Three cheers for Riko, but I'd suggest that anyone finding a Riko chassied car not take the body as necessarily original. As one or two people have said, the cars could be fragile in competition.
Anyway, good to see interest in the old Riko kits. I suspect that, in the late 1960s and the early 70s, many slot-car enthusiasts in the UK progressed beyond Scalextric, MRRC, Airfix and VIP through the Competition kits. They were simple and wouldn't have deserved their name for very long, but they were cheap, costing just £1.07 in an early 70s pricelist I have, and people were still buying them then. I've seen a comment in one SlotForum thread where someone recalled enthusiastically saving his pocket money as a teenager to buy them.

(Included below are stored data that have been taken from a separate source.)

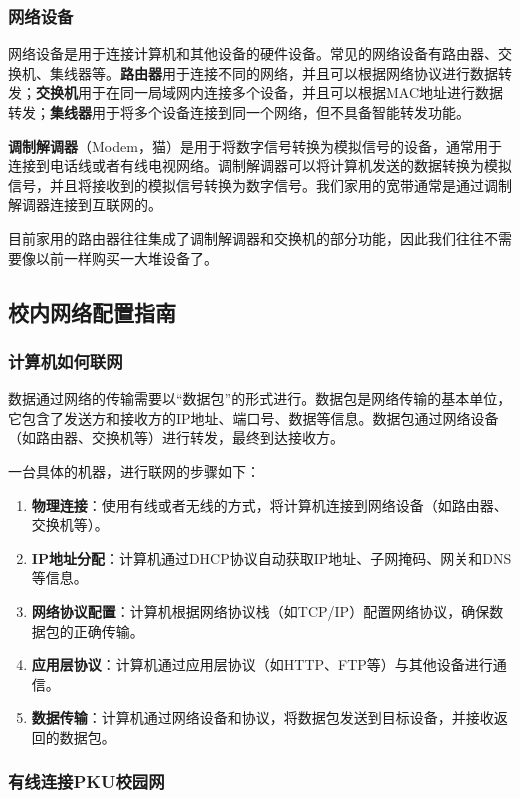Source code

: \documentclass[../main.tex]{subfiles}
\begin{document}
\subsubsection{网络设备}

网络设备是用于连接计算机和其他设备的硬件设备。常见的网络设备有路由器、交换机、集线器等。\textbf{路由器}用于连接不同的网络，并且可以根据网络协议进行数据转发；\textbf{交换机}用于在同一局域网内连接多个设备，并且可以根据MAC地址进行数据转发；\textbf{集线器}用于将多个设备连接到同一个网络，但不具备智能转发功能。

\textbf{调制解调器}（Modem，猫）是用于将数字信号转换为模拟信号的设备，通常用于连接到电话线或者有线电视网络。调制解调器可以将计算机发送的数据转换为模拟信号，并且将接收到的模拟信号转换为数字信号。我们家用的宽带通常是通过调制解调器连接到互联网的。

目前家用的路由器往往集成了调制解调器和交换机的部分功能，因此我们往往不需要像以前一样购买一大堆设备了。

\subsection{校内网络配置指南}

\subsubsection{计算机如何联网}

数据通过网络的传输需要以“数据包”的形式进行。数据包是网络传输的基本单位，它包含了发送方和接收方的IP地址、端口号、数据等信息。数据包通过网络设备（如路由器、交换机等）进行转发，最终到达接收方。

一台具体的机器，进行联网的步骤如下：
\begin{enumerate}
    \item \textbf{物理连接}：使用有线或者无线的方式，将计算机连接到网络设备（如路由器、交换机等）。
    \item \textbf{IP地址分配}：计算机通过DHCP协议自动获取IP地址、子网掩码、网关和DNS等信息。
    \item \textbf{网络协议配置}：计算机根据网络协议栈（如TCP/IP）配置网络协议，确保数据包的正确传输。
    \item \textbf{应用层协议}：计算机通过应用层协议（如HTTP、FTP等）与其他设备进行通信。
    \item \textbf{数据传输}：计算机通过网络设备和协议，将数据包发送到目标设备，并接收返回的数据包。
\end{enumerate}

\subsubsection{有线连接PKU校园网}
\end{document}
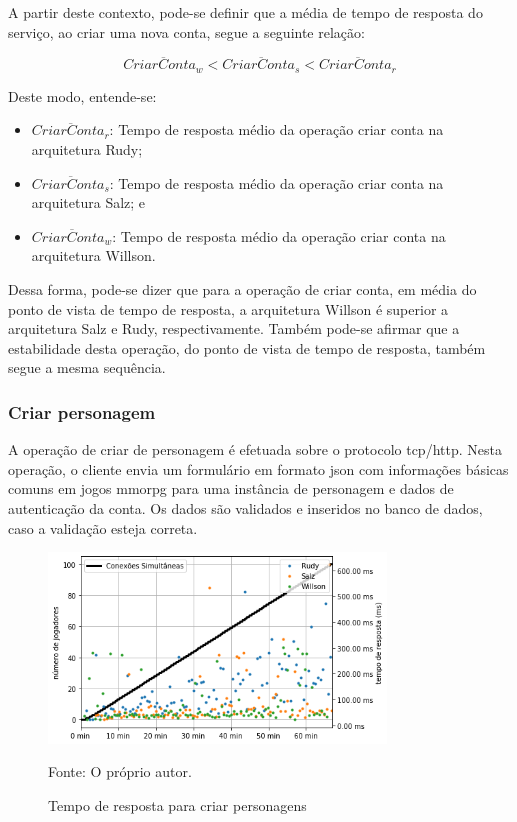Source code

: A partir deste contexto, pode-se definir que a média de tempo de resposta do serviço, ao criar uma nova conta, segue a seguinte relação:

$$
  \overline{CriarConta_{w}} < \overline{CriarConta_{s}} < \overline{CriarConta_{r}}
$$

Deste modo, entende-se:

\begin{itemize}
 \item $\overline{CriarConta_{r}}$: Tempo de resposta médio da operação criar conta na arquitetura Rudy;
 \item $\overline{CriarConta_{s}}$: Tempo de resposta médio da operação criar conta na arquitetura Salz; e
 \item $\overline{CriarConta_{w}}$: Tempo de resposta médio da operação criar conta na arquitetura Willson.
\end{itemize}

Dessa forma, pode-se dizer que para a operação de criar conta, em média do ponto de vista de tempo de resposta, a arquitetura Willson é superior a arquitetura Salz e Rudy, respectivamente.
%
Também pode-se afirmar que a estabilidade desta operação, do ponto de vista de tempo de resposta, também segue a mesma sequência.

\subsubsection{Criar personagem}
\label{sec:op_create_char}

A operação de criar de personagem é efetuada sobre o protocolo \ac{tcp}/\ac{http}.
%
Nesta operação, o cliente envia um formulário em formato \ac{json} com informações básicas comuns em jogos \ac{mmorpg} para uma instância de personagem e dados de autenticação da conta.
%
Os dados são validados e inseridos no banco de dados, caso a validação esteja correta.

\begin{figure}[htb!]
  \caption{Tempo de resposta para criar personagens}
  \label{fig:create_character_operation_request}
  \includegraphics[width=0.8\textwidth]{figuras/analise/rt/create_character_operation_request.png}
  \centering

  Fonte: O próprio autor.
\end{figure}

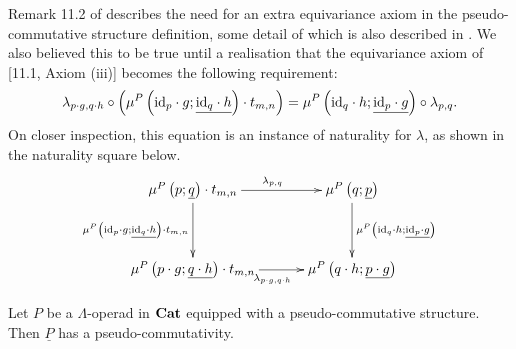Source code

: \begin{remark}
Remark 11.2 of \cite{guillou_multiplicative} describes the need for an extra equivariance axiom in the pseudo-commutative structure definition, some detail of which is also described in \cite{guillou_symmetric}. We also believed this to be true until a realisation that the equivariance axiom of \cite{guillou_multiplicative}[11.1, Axiom (iii)] becomes the following requirement:
          \[
            \lambda_{p \cdot g, q \cdot h} \circ \left(\mu^P\left(\textrm{id}_p \cdot g; \underline{\textrm{id}_q \cdot h}\right) \cdot t_{m,n}\right) = \mu^P\left(\textrm{id}_q \cdot h; \underline{\textrm{id}_p \cdot g}\right) \circ \lambda_{p,q}.
          \]
On closer inspection, this equation is an instance of naturality for $\lambda$, as shown in the naturality square below.
          \[
            \xy
              (-20,10)*+{\mu^P\left(p;\underline{q}\right) \cdot t_{m,n}}="a";
              (20,10)*+{\mu^P\left(q;\underline{p}\right)}="b";
              (-20,-10)*+{\mu^P\left(p \cdot g; \underline{q \cdot h}\right) \cdot t_{m,n}}="c";
              (20,-10)*+{\mu^P\left(q \cdot h; \underline{p \cdot g}\right)}="d";
              {\ar^{\lambda_{p,q}} "a" ; "b"};
              {\ar^{\mu^P\left(\id_q \cdot h; \underline{\id_p \cdot g}\right)} "b" ; "d"};
              {\ar_{\mu^P\left(\id_p \cdot g; \underline{\id_q \cdot h}\right) \cdot t_{m,n}} "a" ; "c"};
              {\ar_{\lambda_{p \cdot g, q \cdot h}} "c" ; "d"};
            \endxy
          \]
\end{remark}

\begin{thm}\label{thm:pscomm}
Let $P$ be a $\Lambda$-operad in $\mathbf{Cat}$ equipped with a pseudo-commutative structure. Then $\underline{P}$ has a pseudo-commutativity.
\end{thm}

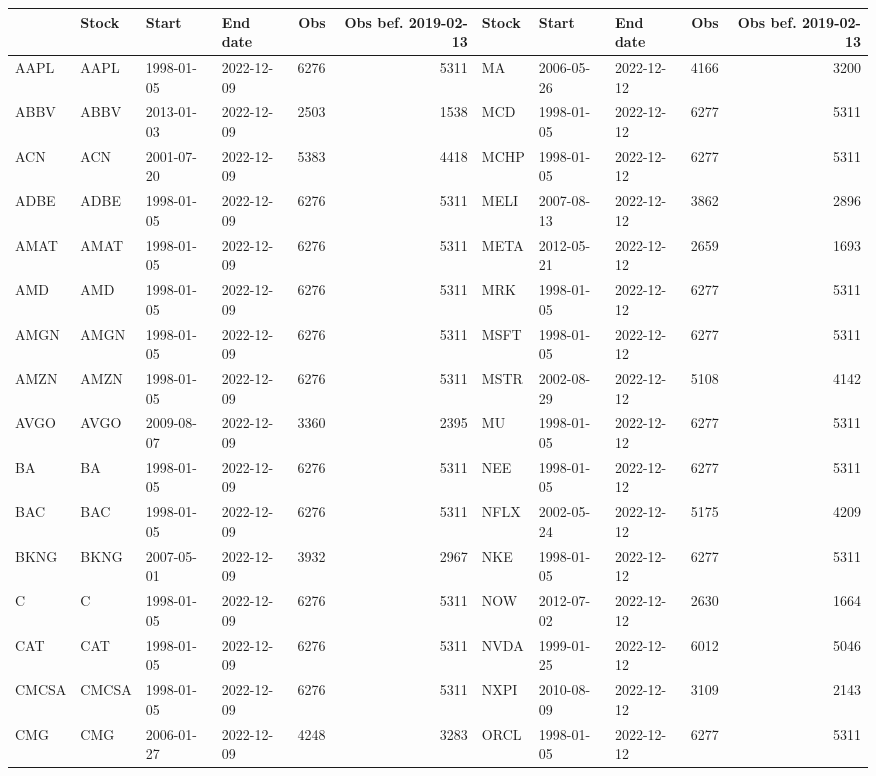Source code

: \begin{table}[ht]
\centering
\begin{tabular}{llllrrlllrr}
  \hline
 & Stock & Start & End date & Obs & Obs bef. 2019-02-13 & Stock & Start & End date & Obs & Obs bef. 2019-02-13 \\ 
  \hline
AAPL & AAPL & 1998-01-05 & 2022-12-09 & 6276 & 5311 & MA & 2006-05-26 & 2022-12-12 & 4166 & 3200 \\ 
  ABBV & ABBV & 2013-01-03 & 2022-12-09 & 2503 & 1538 & MCD & 1998-01-05 & 2022-12-12 & 6277 & 5311 \\ 
  ACN & ACN & 2001-07-20 & 2022-12-09 & 5383 & 4418 & MCHP & 1998-01-05 & 2022-12-12 & 6277 & 5311 \\ 
  ADBE & ADBE & 1998-01-05 & 2022-12-09 & 6276 & 5311 & MELI & 2007-08-13 & 2022-12-12 & 3862 & 2896 \\ 
  AMAT & AMAT & 1998-01-05 & 2022-12-09 & 6276 & 5311 & META & 2012-05-21 & 2022-12-12 & 2659 & 1693 \\ 
  AMD & AMD & 1998-01-05 & 2022-12-09 & 6276 & 5311 & MRK & 1998-01-05 & 2022-12-12 & 6277 & 5311 \\ 
  AMGN & AMGN & 1998-01-05 & 2022-12-09 & 6276 & 5311 & MSFT & 1998-01-05 & 2022-12-12 & 6277 & 5311 \\ 
  AMZN & AMZN & 1998-01-05 & 2022-12-09 & 6276 & 5311 & MSTR & 2002-08-29 & 2022-12-12 & 5108 & 4142 \\ 
  AVGO & AVGO & 2009-08-07 & 2022-12-09 & 3360 & 2395 & MU & 1998-01-05 & 2022-12-12 & 6277 & 5311 \\ 
  BA & BA & 1998-01-05 & 2022-12-09 & 6276 & 5311 & NEE & 1998-01-05 & 2022-12-12 & 6277 & 5311 \\ 
  BAC & BAC & 1998-01-05 & 2022-12-09 & 6276 & 5311 & NFLX & 2002-05-24 & 2022-12-12 & 5175 & 4209 \\ 
  BKNG & BKNG & 2007-05-01 & 2022-12-09 & 3932 & 2967 & NKE & 1998-01-05 & 2022-12-12 & 6277 & 5311 \\ 
  C & C & 1998-01-05 & 2022-12-09 & 6276 & 5311 & NOW & 2012-07-02 & 2022-12-12 & 2630 & 1664 \\ 
  CAT & CAT & 1998-01-05 & 2022-12-09 & 6276 & 5311 & NVDA & 1999-01-25 & 2022-12-12 & 6012 & 5046 \\ 
  CMCSA & CMCSA & 1998-01-05 & 2022-12-09 & 6276 & 5311 & NXPI & 2010-08-09 & 2022-12-12 & 3109 & 2143 \\ 
  CMG & CMG & 2006-01-27 & 2022-12-09 & 4248 & 3283 & ORCL & 1998-01-05 & 2022-12-12 & 6277 & 5311 \\ 

\end{tabular}
\end{table}
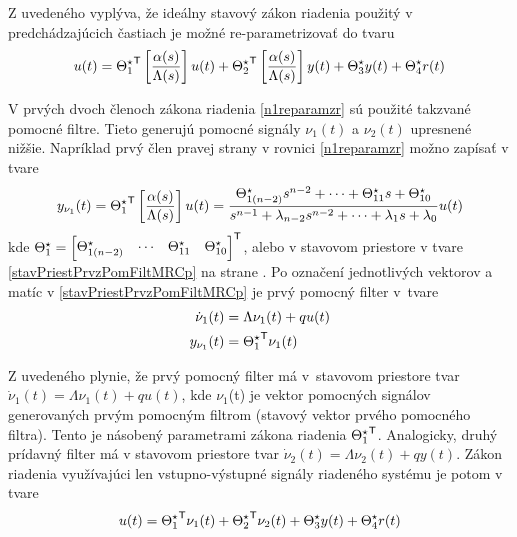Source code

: \documentclass[a4paper, 10pt, ]{article}
\begin{document}
Z uvedeného vyplýva, že ideálny stavový zákon riadenia použitý v predchádzajúcich častiach je možné re-parametrizovať do tvaru
\begin{equation} \label{n1reparamzr}
	u(t)
	=
	{\Theta_1^\star}^{\mathsf{T}} \left[ \frac{\alpha(s)}{\Lambda(s)} \right] u(t)
	+
	{\Theta_2^\star}^{\mathsf{T}} \left[ \frac{\alpha(s)}{\Lambda(s)} \right] y(t)
	+
	\Theta_3^\star y(t)
	+
	\Theta_4^\star r(t)
\end{equation}






V prvých dvoch členoch zákona riadenia \eqref{n1reparamzr} sú použité takzvané pomocné filtre. Tieto generujú pomocné signály $\nu_1(t)$ a $\nu_2(t)$ upresnené nižšie. Napríklad prvý člen pravej strany v rovnici \eqref{n1reparamzr} možno zapísať v tvare
\begin{equation}
	y_{\nu_1}(t) = {\Theta_1^\star}^{\mathsf{T}} \left[\frac{\alpha(s)}{\Lambda(s)}\right] u(t)
	=
	\frac{
	\Theta_{1(n-2)}^\star s^{n-2}    + \cdots + \Theta_{11}^\star s + \Theta_{10}^\star
	}{
	s^{n-1}+ \lambda_{n-2} s^{n-2} + \cdots + \lambda_1 s + \lambda_0
	}
	u(t)
\end{equation}
kde $ \Theta_1^\star = \begin{bmatrix} \Theta_{1(n-2)}^\star  & \cdots & \Theta_{11}^\star & \Theta_{10}^\star \end{bmatrix}^{\mathsf{T}} $, alebo v stavovom priestore v tvare \eqref{stavPriestPrvzPomFiltMRCp} na strane \pageref{stavPriestPrvzPomFiltMRCp}. Po označení jednotlivých vektorov a matíc v \eqref{stavPriestPrvzPomFiltMRCp} je prvý pomocný filter v~tvare
\begin{subequations}
	\begin{align}
		\dot \nu_1(t)
		&=
		\Lambda
		\nu_1(t)
		+
		q
		u(t)
		\\
		y_{\nu_1}(t)
		&=
		{\Theta_1^\star}^{\mathsf{T}}
		\nu_1(t)
	\end{align}
\end{subequations}



Z uvedeného plynie, že prvý pomocný filter má v~stavovom priestore tvar $ \dot \nu_1(t) = \Lambda \nu_1(t) + q u(t) $, kde $\nu_1$(t) je vektor pomocných signálov generovaných prvým pomocným filtrom (stavový vektor prvého pomocného filtra). Tento je násobený parametrami zákona riadenia ${\Theta_1^\star}^{\mathsf{T}}$. Analogicky, druhý prídavný filter má v stavovom priestore tvar $ \dot{\nu}_2(t) = \Lambda \nu_2(t) + q y(t) $. Zákon riadenia využívajúci len vstupno-výstupné signály riadeného systému je potom v tvare
\begin{align} \label{zakriadspoz}
	u(t) = {\Theta_1^\star}^{\mathsf{T}} \nu_1(t) + {\Theta_2^\star}^{\mathsf{T}} \nu_2(t) + \Theta_3^\star y(t) + \Theta_4^\star r(t)
\end{align}
\end{document}

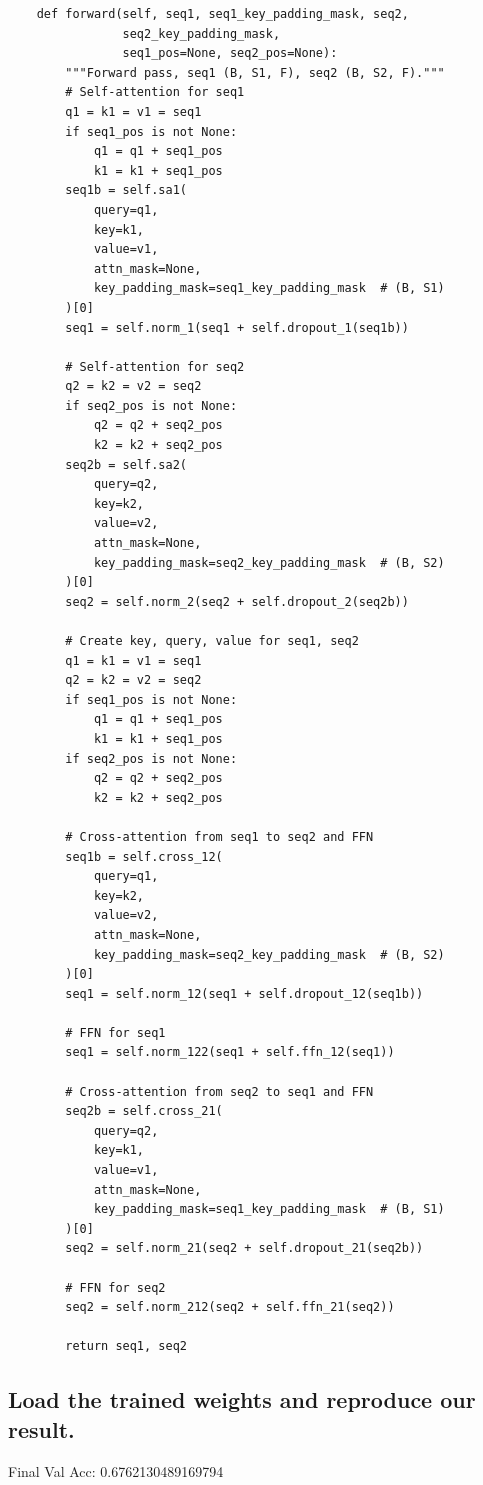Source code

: \documentclass{article}
\begin{document}
\begin{lstlisting}
    def forward(self, seq1, seq1_key_padding_mask, seq2,
                seq2_key_padding_mask,
                seq1_pos=None, seq2_pos=None):
        """Forward pass, seq1 (B, S1, F), seq2 (B, S2, F)."""
        # Self-attention for seq1
        q1 = k1 = v1 = seq1
        if seq1_pos is not None:
            q1 = q1 + seq1_pos
            k1 = k1 + seq1_pos
        seq1b = self.sa1(
            query=q1,
            key=k1,
            value=v1,
            attn_mask=None,
            key_padding_mask=seq1_key_padding_mask  # (B, S1)
        )[0]
        seq1 = self.norm_1(seq1 + self.dropout_1(seq1b))

        # Self-attention for seq2
        q2 = k2 = v2 = seq2
        if seq2_pos is not None:
            q2 = q2 + seq2_pos
            k2 = k2 + seq2_pos
        seq2b = self.sa2(
            query=q2,
            key=k2,
            value=v2,
            attn_mask=None,
            key_padding_mask=seq2_key_padding_mask  # (B, S2)
        )[0]
        seq2 = self.norm_2(seq2 + self.dropout_2(seq2b))

        # Create key, query, value for seq1, seq2
        q1 = k1 = v1 = seq1
        q2 = k2 = v2 = seq2
        if seq1_pos is not None:
            q1 = q1 + seq1_pos
            k1 = k1 + seq1_pos
        if seq2_pos is not None:
            q2 = q2 + seq2_pos
            k2 = k2 + seq2_pos

        # Cross-attention from seq1 to seq2 and FFN
        seq1b = self.cross_12(
            query=q1,
            key=k2,
            value=v2,
            attn_mask=None,
            key_padding_mask=seq2_key_padding_mask  # (B, S2)
        )[0]
        seq1 = self.norm_12(seq1 + self.dropout_12(seq1b))

        # FFN for seq1
        seq1 = self.norm_122(seq1 + self.ffn_12(seq1))

        # Cross-attention from seq2 to seq1 and FFN
        seq2b = self.cross_21(
            query=q2,
            key=k1,
            value=v1,
            attn_mask=None,
            key_padding_mask=seq1_key_padding_mask  # (B, S1)
        )[0]
        seq2 = self.norm_21(seq2 + self.dropout_21(seq2b))

        # FFN for seq2
        seq2 = self.norm_212(seq2 + self.ffn_21(seq2))

        return seq1, seq2
\end{lstlisting}

\subsection{Load the trained weights and reproduce our result.}
Final Val Acc: 0.6762130489169794
\end{document}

I was well beyond my teens by then, but they were a great way to assemble a stable of racing sports and GT cars. I built about 10.
One attraction was that the parts were interchangeable with other kits and parts on the market from the US and Japan, unlike most of the proprietary British products. They could be modified easily too for can-end drive motors such as 16Ds and 13UOs by making up one new mounting bracket, though I forget exactly how I drilled the large hole.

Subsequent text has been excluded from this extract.